ASUS ROG Ally Handheld Gaming Console
PC gaming used to be all about building the biggest, badest tower with ample room for a beefy GPU, but PC games are increasingly coming to the small screen. The Steam Deck's success has gamers looking for more ways to play PC games on the small screen, and Asus hopes the ROG Ally will be able to pick up where Valve left off. This handheld gaming machine has surprisingly powerful hardware, sufficient not only for native PC titles but also for emulating some of the most popular game consoles.

YouTube channel ETA Prime had the opportunity to test the ROG Ally with multiple popular emulators. Emulating a game that was designed for another platform comes with a performance detriment, but Windows generally has more capable emulators than other platforms, and the Ally is packing plenty of power. It comes with either the AMD Z1 or Z1 Extreme APU—ETA Prime tested the more capable Z1 Extreme variant, which will retail for $699.99 when it launches in a few weeks.

The video below shows how well the Ally can run older games in emulation, including titles from the PSP, 3DS, Xbox, Wii, Gamecube, and PS2. It's not just older consoles, though. The Ally also handles newer and harder-to-emulate console games from the Wii U, Xbox 360, PS3, and Nintendo Switch. Some of these games never came to PC, so emulating titles like Tekken 6 or Red Dead Redemption is the only way you'll get to play them without one of the original game consoles.


The ROG Ally comes with several performance presets, and most of the emulators shown off in the video will do fine with the APU at 15W or less to render at 1080p (many at 60 fps). However, some games will require the ROG Ally will need to be in high-performance mode. For example, Soul Caliber 3 from the PS2 requires over 20W to run at full HD, and God of War 3 on PS3 needs 30W. You can lower the resolution to save power, and that might be an acceptable tradeoff as some of these games didn't even run at 1080p on the original hardware.
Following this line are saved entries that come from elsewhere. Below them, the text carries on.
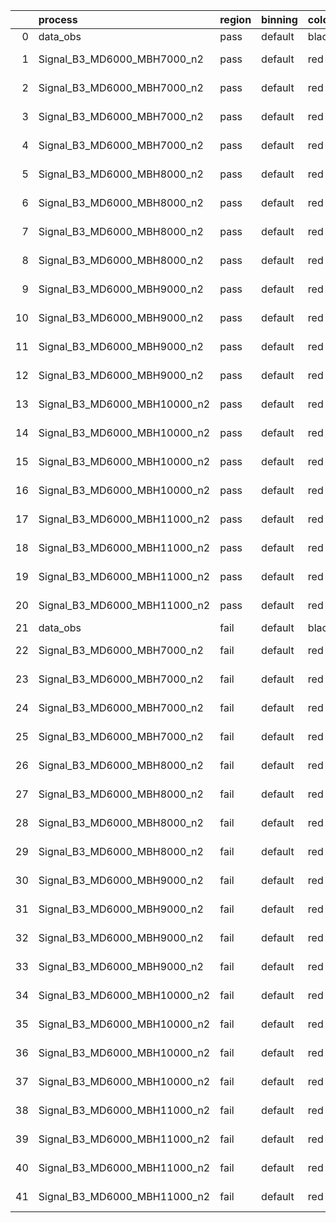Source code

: |    | process                      | region   | binning   | color   | process_type   |   scale | variation   | source_filename                                                       | source_histname    | alias                        | title     |   combine_idx |     lnN |   shapes | syst_type   | direction   | variation_alias   |
|---:|:-----------------------------|:---------|:----------|:--------|:---------------|--------:|:------------|:----------------------------------------------------------------------|:-------------------|:-----------------------------|:----------|--------------:|--------:|---------:|:------------|:------------|:------------------|
|  0 | data_obs                     | pass     | default   | black   | DATA           |       1 | nominal     | ./histograms_for_2DAlphabet_v18//BH_Data.root                         | hpass              | Data                         | Data      |           nan | nan     |      nan | nan         | nan         | nan               |
|  1 | Signal_B3_MD6000_MBH7000_n2  | pass     | default   | red     | SIGNAL         |       1 | lumi        | ./histograms_for_2DAlphabet_v18//BH_Signal_B3_MD6000_MBH7000_n2.root  | hpass              | Signal_B3_MD6000_MBH7000_n2  | BH signal |           nan |   1.016 |      nan | lnN         | nan         | nan               |
|  2 | Signal_B3_MD6000_MBH7000_n2  | pass     | default   | red     | SIGNAL         |       1 | SVM         | ./histograms_for_2DAlphabet_v18//BH_Signal_B3_MD6000_MBH7000_n2.root  | hpass_SVMsyst_up   | Signal_B3_MD6000_MBH7000_n2  | BH signal |           nan | nan     |        1 | shapes      | Up          | SVMsyst           |
|  3 | Signal_B3_MD6000_MBH7000_n2  | pass     | default   | red     | SIGNAL         |       1 | SVM         | ./histograms_for_2DAlphabet_v18//BH_Signal_B3_MD6000_MBH7000_n2.root  | hpass_SVMsyst_down | Signal_B3_MD6000_MBH7000_n2  | BH signal |           nan | nan     |        1 | shapes      | Down        | SVMsyst           |
|  4 | Signal_B3_MD6000_MBH7000_n2  | pass     | default   | red     | SIGNAL         |       1 | nominal     | ./histograms_for_2DAlphabet_v18//BH_Signal_B3_MD6000_MBH7000_n2.root  | hpass              | Signal_B3_MD6000_MBH7000_n2  | BH signal |           nan | nan     |      nan | nan         | nan         | nan               |
|  5 | Signal_B3_MD6000_MBH8000_n2  | pass     | default   | red     | SIGNAL         |       1 | lumi        | ./histograms_for_2DAlphabet_v18//BH_Signal_B3_MD6000_MBH8000_n2.root  | hpass              | Signal_B3_MD6000_MBH8000_n2  | BH signal |           nan |   1.016 |      nan | lnN         | nan         | nan               |
|  6 | Signal_B3_MD6000_MBH8000_n2  | pass     | default   | red     | SIGNAL         |       1 | SVM         | ./histograms_for_2DAlphabet_v18//BH_Signal_B3_MD6000_MBH8000_n2.root  | hpass_SVMsyst_up   | Signal_B3_MD6000_MBH8000_n2  | BH signal |           nan | nan     |        1 | shapes      | Up          | SVMsyst           |
|  7 | Signal_B3_MD6000_MBH8000_n2  | pass     | default   | red     | SIGNAL         |       1 | SVM         | ./histograms_for_2DAlphabet_v18//BH_Signal_B3_MD6000_MBH8000_n2.root  | hpass_SVMsyst_down | Signal_B3_MD6000_MBH8000_n2  | BH signal |           nan | nan     |        1 | shapes      | Down        | SVMsyst           |
|  8 | Signal_B3_MD6000_MBH8000_n2  | pass     | default   | red     | SIGNAL         |       1 | nominal     | ./histograms_for_2DAlphabet_v18//BH_Signal_B3_MD6000_MBH8000_n2.root  | hpass              | Signal_B3_MD6000_MBH8000_n2  | BH signal |           nan | nan     |      nan | nan         | nan         | nan               |
|  9 | Signal_B3_MD6000_MBH9000_n2  | pass     | default   | red     | SIGNAL         |       1 | lumi        | ./histograms_for_2DAlphabet_v18//BH_Signal_B3_MD6000_MBH9000_n2.root  | hpass              | Signal_B3_MD6000_MBH9000_n2  | BH signal |           nan |   1.016 |      nan | lnN         | nan         | nan               |
| 10 | Signal_B3_MD6000_MBH9000_n2  | pass     | default   | red     | SIGNAL         |       1 | SVM         | ./histograms_for_2DAlphabet_v18//BH_Signal_B3_MD6000_MBH9000_n2.root  | hpass_SVMsyst_up   | Signal_B3_MD6000_MBH9000_n2  | BH signal |           nan | nan     |        1 | shapes      | Up          | SVMsyst           |
| 11 | Signal_B3_MD6000_MBH9000_n2  | pass     | default   | red     | SIGNAL         |       1 | SVM         | ./histograms_for_2DAlphabet_v18//BH_Signal_B3_MD6000_MBH9000_n2.root  | hpass_SVMsyst_down | Signal_B3_MD6000_MBH9000_n2  | BH signal |           nan | nan     |        1 | shapes      | Down        | SVMsyst           |
| 12 | Signal_B3_MD6000_MBH9000_n2  | pass     | default   | red     | SIGNAL         |       1 | nominal     | ./histograms_for_2DAlphabet_v18//BH_Signal_B3_MD6000_MBH9000_n2.root  | hpass              | Signal_B3_MD6000_MBH9000_n2  | BH signal |           nan | nan     |      nan | nan         | nan         | nan               |
| 13 | Signal_B3_MD6000_MBH10000_n2 | pass     | default   | red     | SIGNAL         |       1 | lumi        | ./histograms_for_2DAlphabet_v18//BH_Signal_B3_MD6000_MBH10000_n2.root | hpass              | Signal_B3_MD6000_MBH10000_n2 | BH signal |           nan |   1.016 |      nan | lnN         | nan         | nan               |
| 14 | Signal_B3_MD6000_MBH10000_n2 | pass     | default   | red     | SIGNAL         |       1 | SVM         | ./histograms_for_2DAlphabet_v18//BH_Signal_B3_MD6000_MBH10000_n2.root | hpass_SVMsyst_up   | Signal_B3_MD6000_MBH10000_n2 | BH signal |           nan | nan     |        1 | shapes      | Up          | SVMsyst           |
| 15 | Signal_B3_MD6000_MBH10000_n2 | pass     | default   | red     | SIGNAL         |       1 | SVM         | ./histograms_for_2DAlphabet_v18//BH_Signal_B3_MD6000_MBH10000_n2.root | hpass_SVMsyst_down | Signal_B3_MD6000_MBH10000_n2 | BH signal |           nan | nan     |        1 | shapes      | Down        | SVMsyst           |
| 16 | Signal_B3_MD6000_MBH10000_n2 | pass     | default   | red     | SIGNAL         |       1 | nominal     | ./histograms_for_2DAlphabet_v18//BH_Signal_B3_MD6000_MBH10000_n2.root | hpass              | Signal_B3_MD6000_MBH10000_n2 | BH signal |           nan | nan     |      nan | nan         | nan         | nan               |
| 17 | Signal_B3_MD6000_MBH11000_n2 | pass     | default   | red     | SIGNAL         |       1 | lumi        | ./histograms_for_2DAlphabet_v18//BH_Signal_B3_MD6000_MBH11000_n2.root | hpass              | Signal_B3_MD6000_MBH11000_n2 | BH signal |           nan |   1.016 |      nan | lnN         | nan         | nan               |
| 18 | Signal_B3_MD6000_MBH11000_n2 | pass     | default   | red     | SIGNAL         |       1 | SVM         | ./histograms_for_2DAlphabet_v18//BH_Signal_B3_MD6000_MBH11000_n2.root | hpass_SVMsyst_up   | Signal_B3_MD6000_MBH11000_n2 | BH signal |           nan | nan     |        1 | shapes      | Up          | SVMsyst           |
| 19 | Signal_B3_MD6000_MBH11000_n2 | pass     | default   | red     | SIGNAL         |       1 | SVM         | ./histograms_for_2DAlphabet_v18//BH_Signal_B3_MD6000_MBH11000_n2.root | hpass_SVMsyst_down | Signal_B3_MD6000_MBH11000_n2 | BH signal |           nan | nan     |        1 | shapes      | Down        | SVMsyst           |
| 20 | Signal_B3_MD6000_MBH11000_n2 | pass     | default   | red     | SIGNAL         |       1 | nominal     | ./histograms_for_2DAlphabet_v18//BH_Signal_B3_MD6000_MBH11000_n2.root | hpass              | Signal_B3_MD6000_MBH11000_n2 | BH signal |           nan | nan     |      nan | nan         | nan         | nan               |
| 21 | data_obs                     | fail     | default   | black   | DATA           |       1 | nominal     | ./histograms_for_2DAlphabet_v18//BH_Data.root                         | hfail              | Data                         | Data      |           nan | nan     |      nan | nan         | nan         | nan               |
| 22 | Signal_B3_MD6000_MBH7000_n2  | fail     | default   | red     | SIGNAL         |       1 | lumi        | ./histograms_for_2DAlphabet_v18//BH_Signal_B3_MD6000_MBH7000_n2.root  | hfail              | Signal_B3_MD6000_MBH7000_n2  | BH signal |           nan |   1.016 |      nan | lnN         | nan         | nan               |
| 23 | Signal_B3_MD6000_MBH7000_n2  | fail     | default   | red     | SIGNAL         |       1 | SVM         | ./histograms_for_2DAlphabet_v18//BH_Signal_B3_MD6000_MBH7000_n2.root  | hfail_SVMsyst_up   | Signal_B3_MD6000_MBH7000_n2  | BH signal |           nan | nan     |        1 | shapes      | Up          | SVMsyst           |
| 24 | Signal_B3_MD6000_MBH7000_n2  | fail     | default   | red     | SIGNAL         |       1 | SVM         | ./histograms_for_2DAlphabet_v18//BH_Signal_B3_MD6000_MBH7000_n2.root  | hfail_SVMsyst_down | Signal_B3_MD6000_MBH7000_n2  | BH signal |           nan | nan     |        1 | shapes      | Down        | SVMsyst           |
| 25 | Signal_B3_MD6000_MBH7000_n2  | fail     | default   | red     | SIGNAL         |       1 | nominal     | ./histograms_for_2DAlphabet_v18//BH_Signal_B3_MD6000_MBH7000_n2.root  | hfail              | Signal_B3_MD6000_MBH7000_n2  | BH signal |           nan | nan     |      nan | nan         | nan         | nan               |
| 26 | Signal_B3_MD6000_MBH8000_n2  | fail     | default   | red     | SIGNAL         |       1 | lumi        | ./histograms_for_2DAlphabet_v18//BH_Signal_B3_MD6000_MBH8000_n2.root  | hfail              | Signal_B3_MD6000_MBH8000_n2  | BH signal |           nan |   1.016 |      nan | lnN         | nan         | nan               |
| 27 | Signal_B3_MD6000_MBH8000_n2  | fail     | default   | red     | SIGNAL         |       1 | SVM         | ./histograms_for_2DAlphabet_v18//BH_Signal_B3_MD6000_MBH8000_n2.root  | hfail_SVMsyst_up   | Signal_B3_MD6000_MBH8000_n2  | BH signal |           nan | nan     |        1 | shapes      | Up          | SVMsyst           |
| 28 | Signal_B3_MD6000_MBH8000_n2  | fail     | default   | red     | SIGNAL         |       1 | SVM         | ./histograms_for_2DAlphabet_v18//BH_Signal_B3_MD6000_MBH8000_n2.root  | hfail_SVMsyst_down | Signal_B3_MD6000_MBH8000_n2  | BH signal |           nan | nan     |        1 | shapes      | Down        | SVMsyst           |
| 29 | Signal_B3_MD6000_MBH8000_n2  | fail     | default   | red     | SIGNAL         |       1 | nominal     | ./histograms_for_2DAlphabet_v18//BH_Signal_B3_MD6000_MBH8000_n2.root  | hfail              | Signal_B3_MD6000_MBH8000_n2  | BH signal |           nan | nan     |      nan | nan         | nan         | nan               |
| 30 | Signal_B3_MD6000_MBH9000_n2  | fail     | default   | red     | SIGNAL         |       1 | lumi        | ./histograms_for_2DAlphabet_v18//BH_Signal_B3_MD6000_MBH9000_n2.root  | hfail              | Signal_B3_MD6000_MBH9000_n2  | BH signal |           nan |   1.016 |      nan | lnN         | nan         | nan               |
| 31 | Signal_B3_MD6000_MBH9000_n2  | fail     | default   | red     | SIGNAL         |       1 | SVM         | ./histograms_for_2DAlphabet_v18//BH_Signal_B3_MD6000_MBH9000_n2.root  | hfail_SVMsyst_up   | Signal_B3_MD6000_MBH9000_n2  | BH signal |           nan | nan     |        1 | shapes      | Up          | SVMsyst           |
| 32 | Signal_B3_MD6000_MBH9000_n2  | fail     | default   | red     | SIGNAL         |       1 | SVM         | ./histograms_for_2DAlphabet_v18//BH_Signal_B3_MD6000_MBH9000_n2.root  | hfail_SVMsyst_down | Signal_B3_MD6000_MBH9000_n2  | BH signal |           nan | nan     |        1 | shapes      | Down        | SVMsyst           |
| 33 | Signal_B3_MD6000_MBH9000_n2  | fail     | default   | red     | SIGNAL         |       1 | nominal     | ./histograms_for_2DAlphabet_v18//BH_Signal_B3_MD6000_MBH9000_n2.root  | hfail              | Signal_B3_MD6000_MBH9000_n2  | BH signal |           nan | nan     |      nan | nan         | nan         | nan               |
| 34 | Signal_B3_MD6000_MBH10000_n2 | fail     | default   | red     | SIGNAL         |       1 | lumi        | ./histograms_for_2DAlphabet_v18//BH_Signal_B3_MD6000_MBH10000_n2.root | hfail              | Signal_B3_MD6000_MBH10000_n2 | BH signal |           nan |   1.016 |      nan | lnN         | nan         | nan               |
| 35 | Signal_B3_MD6000_MBH10000_n2 | fail     | default   | red     | SIGNAL         |       1 | SVM         | ./histograms_for_2DAlphabet_v18//BH_Signal_B3_MD6000_MBH10000_n2.root | hfail_SVMsyst_up   | Signal_B3_MD6000_MBH10000_n2 | BH signal |           nan | nan     |        1 | shapes      | Up          | SVMsyst           |
| 36 | Signal_B3_MD6000_MBH10000_n2 | fail     | default   | red     | SIGNAL         |       1 | SVM         | ./histograms_for_2DAlphabet_v18//BH_Signal_B3_MD6000_MBH10000_n2.root | hfail_SVMsyst_down | Signal_B3_MD6000_MBH10000_n2 | BH signal |           nan | nan     |        1 | shapes      | Down        | SVMsyst           |
| 37 | Signal_B3_MD6000_MBH10000_n2 | fail     | default   | red     | SIGNAL         |       1 | nominal     | ./histograms_for_2DAlphabet_v18//BH_Signal_B3_MD6000_MBH10000_n2.root | hfail              | Signal_B3_MD6000_MBH10000_n2 | BH signal |           nan | nan     |      nan | nan         | nan         | nan               |
| 38 | Signal_B3_MD6000_MBH11000_n2 | fail     | default   | red     | SIGNAL         |       1 | lumi        | ./histograms_for_2DAlphabet_v18//BH_Signal_B3_MD6000_MBH11000_n2.root | hfail              | Signal_B3_MD6000_MBH11000_n2 | BH signal |           nan |   1.016 |      nan | lnN         | nan         | nan               |
| 39 | Signal_B3_MD6000_MBH11000_n2 | fail     | default   | red     | SIGNAL         |       1 | SVM         | ./histograms_for_2DAlphabet_v18//BH_Signal_B3_MD6000_MBH11000_n2.root | hfail_SVMsyst_up   | Signal_B3_MD6000_MBH11000_n2 | BH signal |           nan | nan     |        1 | shapes      | Up          | SVMsyst           |
| 40 | Signal_B3_MD6000_MBH11000_n2 | fail     | default   | red     | SIGNAL         |       1 | SVM         | ./histograms_for_2DAlphabet_v18//BH_Signal_B3_MD6000_MBH11000_n2.root | hfail_SVMsyst_down | Signal_B3_MD6000_MBH11000_n2 | BH signal |           nan | nan     |        1 | shapes      | Down        | SVMsyst           |
| 41 | Signal_B3_MD6000_MBH11000_n2 | fail     | default   | red     | SIGNAL         |       1 | nominal     | ./histograms_for_2DAlphabet_v18//BH_Signal_B3_MD6000_MBH11000_n2.root | hfail              | Signal_B3_MD6000_MBH11000_n2 | BH signal |           nan | nan     |      nan | nan         | nan         | nan               |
So far, all the early impressions of the ROG Ally are leaning positive. While it doesn't have the dedicated support of the Steam Deck, the Ally appears to run just about anything people throw at it, at reasonable game settings. You can pre-order the Ally now for $699.99, and it will ship on June 13. The $599.99 version with the slower APU will launch later, but if you're going to emulate the games of yesteryear, you'll probably want the faster handheld.